__EXERCISE DETAILS__
Reproduce all the lines below exactly and omit the images.
####
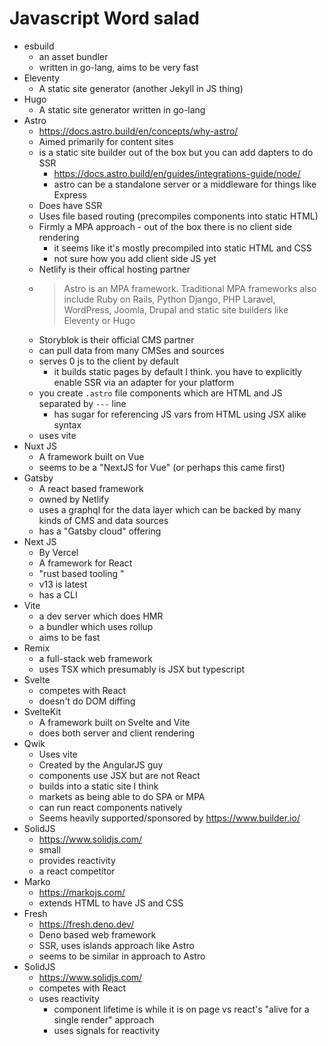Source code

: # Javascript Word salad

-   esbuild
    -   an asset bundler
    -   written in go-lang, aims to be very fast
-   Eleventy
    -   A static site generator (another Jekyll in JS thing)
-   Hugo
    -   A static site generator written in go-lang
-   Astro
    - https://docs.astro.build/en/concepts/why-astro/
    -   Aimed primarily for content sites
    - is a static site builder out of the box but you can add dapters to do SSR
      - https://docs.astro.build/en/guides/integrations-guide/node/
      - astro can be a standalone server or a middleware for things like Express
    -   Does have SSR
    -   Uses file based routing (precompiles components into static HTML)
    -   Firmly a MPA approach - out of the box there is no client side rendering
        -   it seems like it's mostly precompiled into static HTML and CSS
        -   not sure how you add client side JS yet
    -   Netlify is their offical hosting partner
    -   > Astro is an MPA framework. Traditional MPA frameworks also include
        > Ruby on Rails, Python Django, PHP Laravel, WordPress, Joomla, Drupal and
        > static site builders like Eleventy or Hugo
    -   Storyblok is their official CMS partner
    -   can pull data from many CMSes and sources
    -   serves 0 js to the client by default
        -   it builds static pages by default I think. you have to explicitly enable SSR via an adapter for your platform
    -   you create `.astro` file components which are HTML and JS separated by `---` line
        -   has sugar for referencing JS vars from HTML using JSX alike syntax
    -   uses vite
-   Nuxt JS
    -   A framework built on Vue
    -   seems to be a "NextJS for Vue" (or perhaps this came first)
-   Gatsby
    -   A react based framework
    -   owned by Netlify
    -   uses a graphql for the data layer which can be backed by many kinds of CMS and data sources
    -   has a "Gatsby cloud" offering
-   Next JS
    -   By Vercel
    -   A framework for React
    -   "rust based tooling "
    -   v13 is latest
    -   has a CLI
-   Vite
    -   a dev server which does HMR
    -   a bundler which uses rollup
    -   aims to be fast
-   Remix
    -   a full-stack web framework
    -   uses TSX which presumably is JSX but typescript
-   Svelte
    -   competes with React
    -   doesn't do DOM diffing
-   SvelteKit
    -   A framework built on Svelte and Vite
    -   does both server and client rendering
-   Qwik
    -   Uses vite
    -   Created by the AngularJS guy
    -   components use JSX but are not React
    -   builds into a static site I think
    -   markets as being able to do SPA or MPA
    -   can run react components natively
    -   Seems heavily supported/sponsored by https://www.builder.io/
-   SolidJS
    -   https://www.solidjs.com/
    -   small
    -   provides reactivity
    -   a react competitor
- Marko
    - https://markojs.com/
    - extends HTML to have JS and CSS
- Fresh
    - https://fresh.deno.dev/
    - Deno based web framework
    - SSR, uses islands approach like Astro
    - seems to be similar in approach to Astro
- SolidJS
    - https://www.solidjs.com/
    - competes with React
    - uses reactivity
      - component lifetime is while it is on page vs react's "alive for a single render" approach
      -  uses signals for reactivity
####
__RESPONSE TO THE TASK__
Source code

: # Javascript Word salad

-   esbuild
    -   an asset bundler
    -   written in go-lang, aims to be very fast
-   Eleventy
    -   A static site generator (another Jekyll in JS thing)
-   Hugo
    -   A static site generator written in go-lang
-   Astro
    - https://docs.astro.build/en/concepts/why-astro/
    -   Aimed primarily for content sites
    - is a static site builder out of the box but you can add dapters to do SSR
      - https://docs.astro.build/en/guides/integrations-guide/node/
      - astro can be a standalone server or a middleware for things like Express
    -   Does have SSR
    -   Uses file based routing (precompiles components into static HTML)
    -   Firmly a MPA approach - out of the box there is no client side rendering
        -   it seems like it's mostly precompiled into static HTML and CSS
        -   not sure how you add client side JS yet
    -   Netlify is their offical hosting partner
    -   > Astro is an MPA framework. Traditional MPA frameworks also include
        > Ruby on Rails, Python Django, PHP Laravel, WordPress, Joomla, Drupal and
        > static site builders like Eleventy or Hugo
    -   Storyblok is their official CMS partner
    -   can pull data from many CMSes and sources
    -   serves 0 js to the client by default
        -   it builds static pages by default I think. you have to explicitly enable SSR via an adapter for your platform
    -   you create `.astro` file components which are HTML and JS separated by `---` line
        -   has sugar for referencing JS vars from HTML using JSX alike syntax
    -   uses vite
-   Nuxt JS
    -   A framework built on Vue
    -   seems to be a "NextJS for Vue" (or perhaps this came first)
-   Gatsby
    -   A react based framework
    -   owned by Netlify
    -   uses a graphql for the data layer which can be backed by many kinds of CMS and data sources
    -   has a "Gatsby cloud" offering
-   Next JS
    -   By Vercel
    -   A framework for React
    -   "rust based tooling "
    -   v13 is latest
    -   has a CLI
-   Vite
    -   a dev server which does HMR
    -   a bundler which uses rollup
    -   aims to be fast
-   Remix
    -   a full-stack web framework
    -   uses TSX which presumably is JSX but typescript
-   Svelte
    -   competes with React
    -   doesn't do DOM diffing
-   SvelteKit
    -   A framework built on Svelte and Vite
    -   does both server and client rendering
-   Qwik
    -   Uses vite
    -   Created by the AngularJS guy
    -   components use JSX but are not React
    -   builds into a static site I think
    -   markets as being able to do SPA or MPA
    -   can run react components natively
    -   Seems heavily supported/sponsored by https://www.builder.io/
-   SolidJS
    -   https://www.solidjs.com/
    -   small
    -   provides reactivity
    -   a react competitor
- Marko
    - https://markojs.com/
    - extends HTML to have JS and CSS
- Fresh
    - https://fresh.deno.dev/
    - Deno based web framework
    - SSR, uses islands approach like Astro
    - seems to be similar in approach to Astro
- SolidJS
    - https://www.solidjs.com/
    - competes with React
    - uses reactivity
      - component lifetime is while it is on page vs react's "alive for a single render" approach
      -  uses signals for reactivity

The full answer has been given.